◆ **TASK REQUIREMENTS**:
Could you reproduce, from the records below, everything from the line with "मट्र उबायङ्गळैक् केट्टाल्" down to the line with "शोग निव्रुत्तिविदि", keeping both of those lines and changing nothing?

◆ **EXERCISE MATERIALS**:
----

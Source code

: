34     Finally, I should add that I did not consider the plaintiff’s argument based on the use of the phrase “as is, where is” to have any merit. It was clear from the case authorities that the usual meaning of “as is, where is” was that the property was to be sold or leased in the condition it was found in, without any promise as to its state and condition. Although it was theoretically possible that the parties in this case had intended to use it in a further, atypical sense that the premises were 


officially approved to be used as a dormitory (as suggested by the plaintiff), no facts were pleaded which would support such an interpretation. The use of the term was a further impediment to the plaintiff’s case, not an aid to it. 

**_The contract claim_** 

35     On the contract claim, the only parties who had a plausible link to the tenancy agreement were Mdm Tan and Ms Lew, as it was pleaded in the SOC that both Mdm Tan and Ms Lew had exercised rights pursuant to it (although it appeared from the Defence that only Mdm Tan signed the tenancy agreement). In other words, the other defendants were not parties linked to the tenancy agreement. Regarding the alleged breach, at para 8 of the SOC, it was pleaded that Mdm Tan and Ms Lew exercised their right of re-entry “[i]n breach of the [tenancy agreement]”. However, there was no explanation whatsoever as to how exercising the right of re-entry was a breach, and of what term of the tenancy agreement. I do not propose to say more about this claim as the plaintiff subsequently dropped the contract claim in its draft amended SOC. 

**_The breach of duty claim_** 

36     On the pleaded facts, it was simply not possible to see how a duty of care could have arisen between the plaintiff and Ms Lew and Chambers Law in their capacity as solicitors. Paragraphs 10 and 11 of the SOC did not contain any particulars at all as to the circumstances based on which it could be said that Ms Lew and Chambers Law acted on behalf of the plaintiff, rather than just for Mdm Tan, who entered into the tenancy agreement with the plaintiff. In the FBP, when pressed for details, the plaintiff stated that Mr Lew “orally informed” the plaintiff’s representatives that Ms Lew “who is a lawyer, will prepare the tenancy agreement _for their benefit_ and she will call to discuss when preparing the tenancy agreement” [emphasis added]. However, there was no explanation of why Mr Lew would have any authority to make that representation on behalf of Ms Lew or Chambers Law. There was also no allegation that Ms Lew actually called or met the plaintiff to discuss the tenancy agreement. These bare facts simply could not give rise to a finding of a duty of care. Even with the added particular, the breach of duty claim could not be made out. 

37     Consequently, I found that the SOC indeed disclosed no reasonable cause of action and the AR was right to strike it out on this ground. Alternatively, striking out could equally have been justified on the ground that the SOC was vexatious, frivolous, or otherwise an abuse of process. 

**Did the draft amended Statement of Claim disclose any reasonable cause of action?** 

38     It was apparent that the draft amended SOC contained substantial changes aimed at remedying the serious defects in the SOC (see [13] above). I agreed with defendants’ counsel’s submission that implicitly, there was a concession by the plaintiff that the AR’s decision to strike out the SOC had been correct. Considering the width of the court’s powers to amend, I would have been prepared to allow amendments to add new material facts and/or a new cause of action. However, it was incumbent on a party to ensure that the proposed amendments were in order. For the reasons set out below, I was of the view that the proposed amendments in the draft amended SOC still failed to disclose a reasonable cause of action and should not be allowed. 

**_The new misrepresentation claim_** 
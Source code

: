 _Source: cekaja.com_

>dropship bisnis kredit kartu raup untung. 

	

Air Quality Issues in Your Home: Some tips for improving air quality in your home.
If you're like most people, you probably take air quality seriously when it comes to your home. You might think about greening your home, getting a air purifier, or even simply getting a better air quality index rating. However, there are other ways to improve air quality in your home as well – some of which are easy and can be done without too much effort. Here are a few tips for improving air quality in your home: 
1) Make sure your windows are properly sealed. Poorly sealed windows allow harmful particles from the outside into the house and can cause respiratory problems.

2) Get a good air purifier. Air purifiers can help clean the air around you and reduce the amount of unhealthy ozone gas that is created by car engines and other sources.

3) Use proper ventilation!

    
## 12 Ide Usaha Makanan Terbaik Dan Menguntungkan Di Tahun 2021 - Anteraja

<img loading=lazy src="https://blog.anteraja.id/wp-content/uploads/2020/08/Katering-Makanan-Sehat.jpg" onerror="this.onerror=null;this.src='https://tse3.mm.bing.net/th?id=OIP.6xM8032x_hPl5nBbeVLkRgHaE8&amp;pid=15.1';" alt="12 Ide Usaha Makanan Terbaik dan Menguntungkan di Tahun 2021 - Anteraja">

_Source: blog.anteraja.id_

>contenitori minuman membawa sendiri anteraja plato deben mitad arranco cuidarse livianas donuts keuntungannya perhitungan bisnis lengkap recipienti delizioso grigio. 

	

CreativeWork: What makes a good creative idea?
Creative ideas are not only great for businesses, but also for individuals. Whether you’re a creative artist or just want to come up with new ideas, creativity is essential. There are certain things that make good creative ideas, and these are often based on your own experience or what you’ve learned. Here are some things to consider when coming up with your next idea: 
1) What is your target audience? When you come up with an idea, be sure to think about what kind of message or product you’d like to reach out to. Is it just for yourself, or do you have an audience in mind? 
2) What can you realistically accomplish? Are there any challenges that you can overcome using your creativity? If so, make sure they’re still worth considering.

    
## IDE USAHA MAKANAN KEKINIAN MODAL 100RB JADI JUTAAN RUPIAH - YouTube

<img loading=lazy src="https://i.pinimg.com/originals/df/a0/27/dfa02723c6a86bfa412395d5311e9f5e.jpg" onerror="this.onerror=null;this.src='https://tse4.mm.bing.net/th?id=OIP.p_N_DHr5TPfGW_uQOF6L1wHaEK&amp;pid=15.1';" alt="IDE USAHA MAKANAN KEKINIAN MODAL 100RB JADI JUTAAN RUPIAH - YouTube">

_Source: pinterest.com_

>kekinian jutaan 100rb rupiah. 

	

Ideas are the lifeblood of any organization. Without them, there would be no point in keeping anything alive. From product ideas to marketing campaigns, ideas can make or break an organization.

----

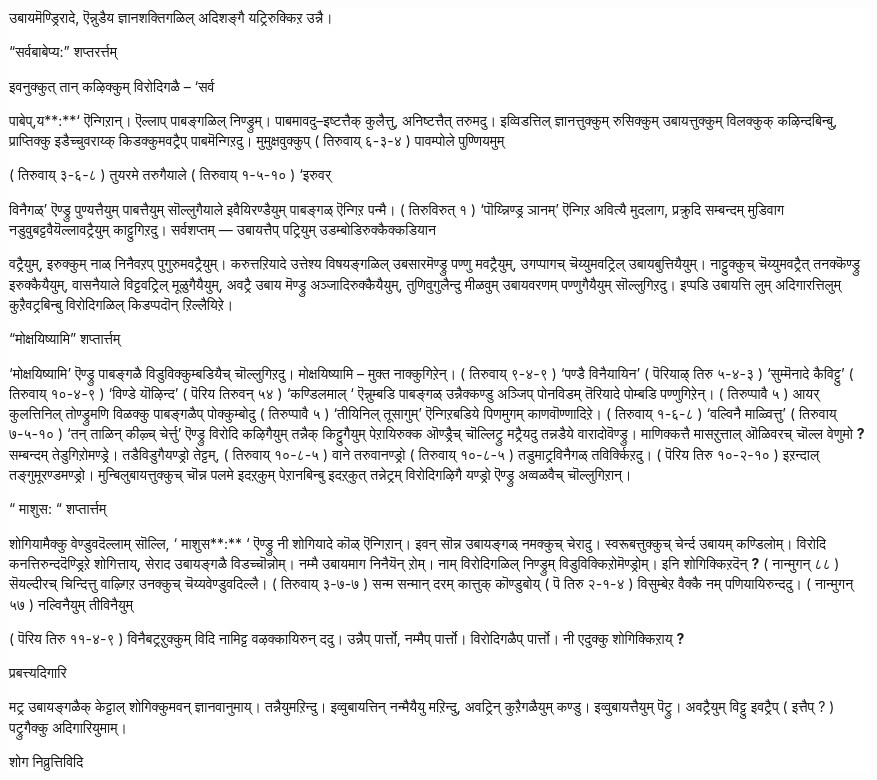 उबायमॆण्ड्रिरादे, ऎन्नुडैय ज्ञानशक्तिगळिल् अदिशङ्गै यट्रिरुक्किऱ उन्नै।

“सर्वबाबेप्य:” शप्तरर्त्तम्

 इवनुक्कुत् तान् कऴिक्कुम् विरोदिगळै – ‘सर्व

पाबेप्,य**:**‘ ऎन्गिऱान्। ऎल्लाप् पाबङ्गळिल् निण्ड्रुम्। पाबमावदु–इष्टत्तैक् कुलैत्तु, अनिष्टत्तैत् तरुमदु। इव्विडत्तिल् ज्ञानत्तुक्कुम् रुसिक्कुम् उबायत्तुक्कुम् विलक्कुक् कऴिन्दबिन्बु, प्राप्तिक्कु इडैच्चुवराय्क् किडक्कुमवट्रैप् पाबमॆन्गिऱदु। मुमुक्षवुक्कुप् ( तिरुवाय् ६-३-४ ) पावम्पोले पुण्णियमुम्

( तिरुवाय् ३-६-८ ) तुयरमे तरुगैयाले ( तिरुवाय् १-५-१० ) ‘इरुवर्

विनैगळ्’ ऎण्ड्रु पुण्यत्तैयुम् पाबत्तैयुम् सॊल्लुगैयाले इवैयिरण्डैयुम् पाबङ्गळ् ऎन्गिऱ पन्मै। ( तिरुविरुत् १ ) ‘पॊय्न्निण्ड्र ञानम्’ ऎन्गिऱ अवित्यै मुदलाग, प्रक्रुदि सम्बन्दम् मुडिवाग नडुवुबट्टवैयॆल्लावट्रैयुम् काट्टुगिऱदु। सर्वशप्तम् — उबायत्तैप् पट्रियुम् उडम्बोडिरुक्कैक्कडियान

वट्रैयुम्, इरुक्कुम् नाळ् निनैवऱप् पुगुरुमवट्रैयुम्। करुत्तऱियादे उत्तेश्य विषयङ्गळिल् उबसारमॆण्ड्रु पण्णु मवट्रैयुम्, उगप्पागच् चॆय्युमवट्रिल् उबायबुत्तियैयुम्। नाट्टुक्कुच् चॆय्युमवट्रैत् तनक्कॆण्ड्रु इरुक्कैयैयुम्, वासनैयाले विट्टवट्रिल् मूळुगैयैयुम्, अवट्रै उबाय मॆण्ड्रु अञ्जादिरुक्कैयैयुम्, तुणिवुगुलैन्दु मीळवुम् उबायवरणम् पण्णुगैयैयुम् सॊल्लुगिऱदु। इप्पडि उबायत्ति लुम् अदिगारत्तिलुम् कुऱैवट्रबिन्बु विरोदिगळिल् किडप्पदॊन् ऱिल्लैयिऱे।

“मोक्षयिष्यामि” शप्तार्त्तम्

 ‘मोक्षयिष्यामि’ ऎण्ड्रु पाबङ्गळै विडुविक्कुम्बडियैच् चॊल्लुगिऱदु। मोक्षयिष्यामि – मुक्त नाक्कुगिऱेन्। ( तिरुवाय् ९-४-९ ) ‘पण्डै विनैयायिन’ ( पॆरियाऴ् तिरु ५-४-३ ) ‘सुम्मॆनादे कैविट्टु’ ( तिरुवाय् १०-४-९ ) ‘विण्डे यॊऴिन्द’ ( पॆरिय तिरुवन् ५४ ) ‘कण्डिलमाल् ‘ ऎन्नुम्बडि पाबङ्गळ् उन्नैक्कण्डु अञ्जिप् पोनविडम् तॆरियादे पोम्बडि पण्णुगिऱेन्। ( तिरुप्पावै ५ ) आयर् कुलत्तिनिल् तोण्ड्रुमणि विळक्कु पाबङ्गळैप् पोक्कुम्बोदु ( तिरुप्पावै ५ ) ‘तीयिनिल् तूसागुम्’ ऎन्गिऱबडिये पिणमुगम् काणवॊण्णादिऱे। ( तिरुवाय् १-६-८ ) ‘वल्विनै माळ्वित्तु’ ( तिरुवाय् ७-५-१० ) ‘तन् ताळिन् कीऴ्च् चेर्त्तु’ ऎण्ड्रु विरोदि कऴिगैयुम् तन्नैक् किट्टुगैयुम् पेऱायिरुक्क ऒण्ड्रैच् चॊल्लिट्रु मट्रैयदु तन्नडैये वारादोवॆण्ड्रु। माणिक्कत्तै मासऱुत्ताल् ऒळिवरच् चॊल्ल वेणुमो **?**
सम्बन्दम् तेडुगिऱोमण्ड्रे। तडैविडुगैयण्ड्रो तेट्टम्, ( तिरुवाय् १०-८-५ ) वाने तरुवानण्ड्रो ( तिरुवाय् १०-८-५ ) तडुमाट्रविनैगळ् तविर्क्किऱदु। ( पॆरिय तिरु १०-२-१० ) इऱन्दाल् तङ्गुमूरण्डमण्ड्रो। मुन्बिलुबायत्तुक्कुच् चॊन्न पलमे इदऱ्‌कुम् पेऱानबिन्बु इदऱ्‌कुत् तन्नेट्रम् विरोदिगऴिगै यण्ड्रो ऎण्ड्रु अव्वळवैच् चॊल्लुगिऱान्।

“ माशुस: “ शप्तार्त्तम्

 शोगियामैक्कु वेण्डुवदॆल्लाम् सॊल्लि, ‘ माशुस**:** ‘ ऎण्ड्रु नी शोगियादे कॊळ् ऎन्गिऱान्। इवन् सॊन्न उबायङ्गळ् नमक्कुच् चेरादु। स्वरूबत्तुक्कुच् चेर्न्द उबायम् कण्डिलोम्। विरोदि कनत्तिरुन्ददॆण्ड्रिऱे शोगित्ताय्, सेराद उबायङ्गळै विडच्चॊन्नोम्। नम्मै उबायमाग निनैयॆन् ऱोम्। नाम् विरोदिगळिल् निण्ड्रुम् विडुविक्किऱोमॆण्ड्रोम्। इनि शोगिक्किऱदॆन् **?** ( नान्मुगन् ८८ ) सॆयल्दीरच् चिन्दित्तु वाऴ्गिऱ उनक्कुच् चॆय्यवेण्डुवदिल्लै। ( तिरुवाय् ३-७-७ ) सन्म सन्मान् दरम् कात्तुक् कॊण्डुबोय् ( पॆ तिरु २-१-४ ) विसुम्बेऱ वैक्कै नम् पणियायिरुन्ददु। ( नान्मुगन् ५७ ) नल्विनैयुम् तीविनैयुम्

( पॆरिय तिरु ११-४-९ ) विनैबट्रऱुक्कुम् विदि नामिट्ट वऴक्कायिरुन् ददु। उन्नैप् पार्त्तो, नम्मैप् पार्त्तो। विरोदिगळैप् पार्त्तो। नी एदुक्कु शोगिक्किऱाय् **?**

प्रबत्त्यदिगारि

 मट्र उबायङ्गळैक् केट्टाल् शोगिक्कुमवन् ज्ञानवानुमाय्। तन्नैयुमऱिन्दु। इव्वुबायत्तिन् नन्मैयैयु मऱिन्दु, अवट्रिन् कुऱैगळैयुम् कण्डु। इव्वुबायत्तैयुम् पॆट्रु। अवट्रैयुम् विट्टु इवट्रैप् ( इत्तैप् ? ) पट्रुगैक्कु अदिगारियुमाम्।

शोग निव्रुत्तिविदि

----

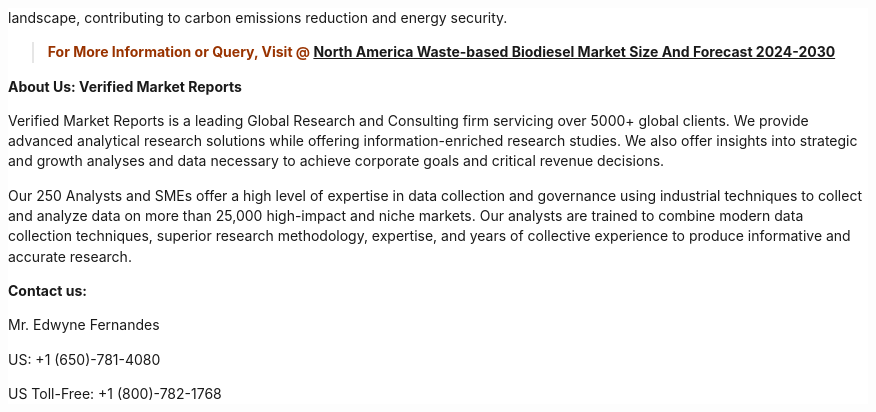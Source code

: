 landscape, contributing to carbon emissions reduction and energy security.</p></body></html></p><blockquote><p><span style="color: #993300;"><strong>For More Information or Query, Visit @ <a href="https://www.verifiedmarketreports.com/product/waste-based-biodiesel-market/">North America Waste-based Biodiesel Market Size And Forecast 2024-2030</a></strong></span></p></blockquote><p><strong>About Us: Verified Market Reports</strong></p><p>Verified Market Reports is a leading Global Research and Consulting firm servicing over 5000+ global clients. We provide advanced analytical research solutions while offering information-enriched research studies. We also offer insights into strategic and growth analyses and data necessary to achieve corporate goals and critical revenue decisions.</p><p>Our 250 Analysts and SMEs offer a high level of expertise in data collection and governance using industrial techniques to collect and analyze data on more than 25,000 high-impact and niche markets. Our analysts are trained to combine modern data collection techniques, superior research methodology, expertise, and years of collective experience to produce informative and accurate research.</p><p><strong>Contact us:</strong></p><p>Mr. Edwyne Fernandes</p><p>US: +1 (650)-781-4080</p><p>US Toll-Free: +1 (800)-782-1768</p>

----

◆ **YOUR RESPONSE**:
 मट्र उबायङ्गळैक् केट्टाल् शोगिक्कुमवन् ज्ञानवानुमाय्। तन्नैयुमऱिन्दु। इव्वुबायत्तिन् नन्मैयैयु मऱिन्दु, अवट्रिन् कुऱैगळैयुम् कण्डु। इव्वुबायत्तैयुम् पॆट्रु। अवट्रैयुम् विट्टु इवट्रैप् ( इत्तैप् ? ) पट्रुगैक्कु अदिगारियुमाम्।

शोग निव्रुत्तिविदि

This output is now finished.